*** Given information Section Begins ***

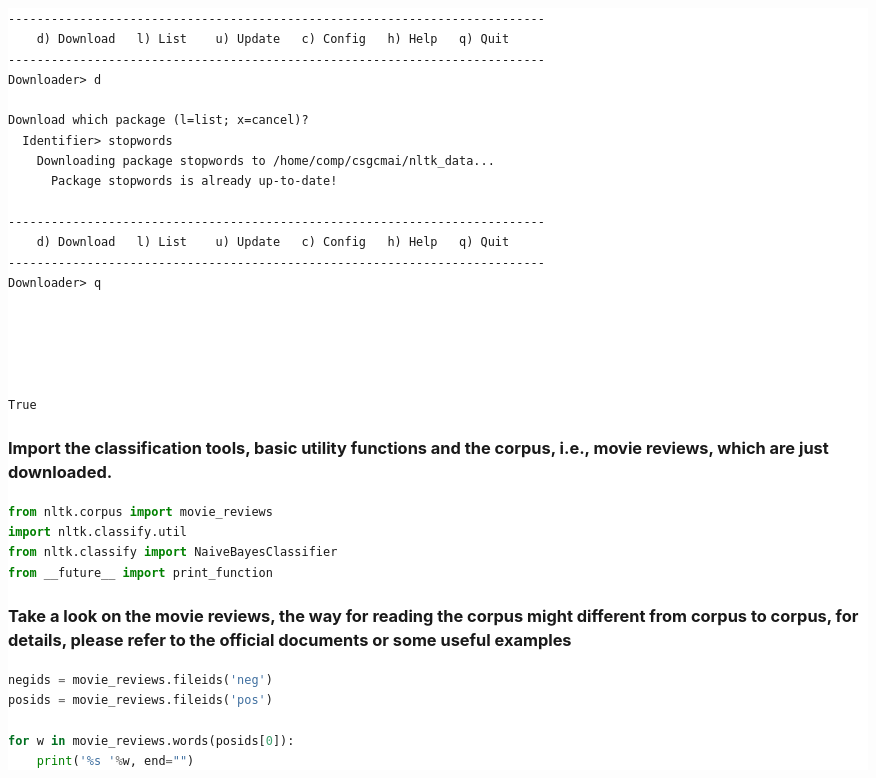     ---------------------------------------------------------------------------
        d) Download   l) List    u) Update   c) Config   h) Help   q) Quit
    ---------------------------------------------------------------------------
    Downloader> d
    
    Download which package (l=list; x=cancel)?
      Identifier> stopwords
        Downloading package stopwords to /home/comp/csgcmai/nltk_data...
          Package stopwords is already up-to-date!
    
    ---------------------------------------------------------------------------
        d) Download   l) List    u) Update   c) Config   h) Help   q) Quit
    ---------------------------------------------------------------------------
    Downloader> q





    True



### Import the classification tools, basic utility functions and the corpus, i.e., movie reviews, which are just downloaded.


```python
from nltk.corpus import movie_reviews
import nltk.classify.util
from nltk.classify import NaiveBayesClassifier
from __future__ import print_function
```

### Take a look on the movie reviews, the way for reading the corpus might different from corpus to corpus, for details, please refer to the official documents or some useful examples


```python
negids = movie_reviews.fileids('neg')
posids = movie_reviews.fileids('pos')

for w in movie_reviews.words(posids[0]):
    print('%s '%w, end="")
```
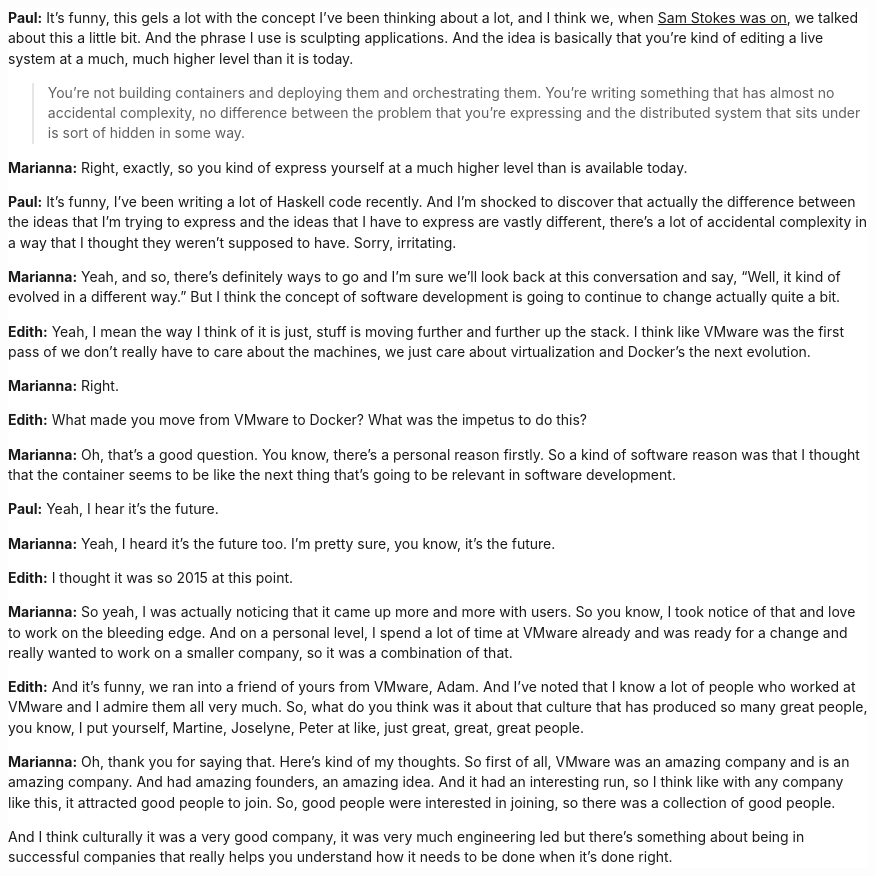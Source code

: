 **Paul:** It’s funny, this gels a lot with the concept I’ve been thinking about a lot, and I think we, when [Sam Stokes was on](https://blog.launchdarkly.com/to-be-continuous-empathy-in-software-development/), we talked about this a little bit. And the phrase I use is sculpting applications. And the idea is basically that you’re kind of editing a live system at a much, much higher level than it is today.


<blockquote>You’re not building containers and deploying them and orchestrating them. You’re writing something that has almost no accidental complexity, no difference between the problem that you’re expressing and the distributed system that sits under is sort of hidden in some way.</blockquote>


**Marianna:** Right, exactly, so you kind of express yourself at a much higher level than is available today.

**Paul:** It’s funny, I’ve been writing a lot of Haskell code recently. And I’m shocked to discover that actually the difference between the ideas that I’m trying to express and the ideas that I have to express are vastly different, there’s a lot of accidental complexity in a way that I thought they weren’t supposed to have. Sorry, irritating.

**Marianna:** Yeah, and so, there’s definitely ways to go and I’m sure we’ll look back at this conversation and say, “Well, it kind of evolved in a different way.” But I think the concept of software development is going to continue to change actually quite a bit.

**Edith:** Yeah, I mean the way I think of it is just, stuff is moving further and further up the stack. I think like VMware was the first pass of we don’t really have to care about the machines, we just care about virtualization and Docker’s the next evolution.

**Marianna:** Right.

**Edith:** What made you move from VMware to Docker? What was the impetus to do this?

**Marianna:** Oh, that’s a good question. You know, there’s a personal reason firstly. So a kind of software reason was that I thought that the container seems to be like the next thing that’s going to be relevant in software development.

**Paul:** Yeah, I hear it’s the future.

**Marianna:** Yeah, I heard it’s the future too. I’m pretty sure, you know, it’s the future.

**Edith:** I thought it was so 2015 at this point.

**Marianna:** So yeah, I was actually noticing that it came up more and more with users. So you know, I took notice of that and love to work on the bleeding edge. And on a personal level, I spend a lot of time at VMware already and was ready for a change and really wanted to work on a smaller company, so it was a combination of that.

**Edith:** And it’s funny, we ran into a friend of yours from VMware, Adam. And I’ve noted that I know a lot of people who worked at VMware and I admire them all very much. So, what do you think was it about that culture that has produced so many great people, you know, I put yourself, Martine, Joselyne, Peter at like, just great, great, great people.

**Marianna:** Oh, thank you for saying that. Here’s kind of my thoughts. So first of all, VMware was an amazing company and is an amazing company. And had amazing founders, an amazing idea. And it had an interesting run, so I think like with any company like this, it attracted good people to join. So, good people were interested in joining, so there was a collection of good people.

And I think culturally it was a very good company, it was very much engineering led but there’s something about being in successful companies that really helps you understand how it needs to be done when it’s done right.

*** Given information Section Ends ***

> _Exercise brief_:
The exact lines from the beginning of the data through the one that contains "Identifier> stopwords" must be given again, both ends included, and pictures must be left out.

> _Answer to the exercise_:
     ---------------------------------------------------------------------------
        d) Download   l) List    u) Update   c) Config   h) Help   q) Quit
    ---------------------------------------------------------------------------
    Downloader> d
    
    Download which package (l=list; x=cancel)?
      Identifier> stopwords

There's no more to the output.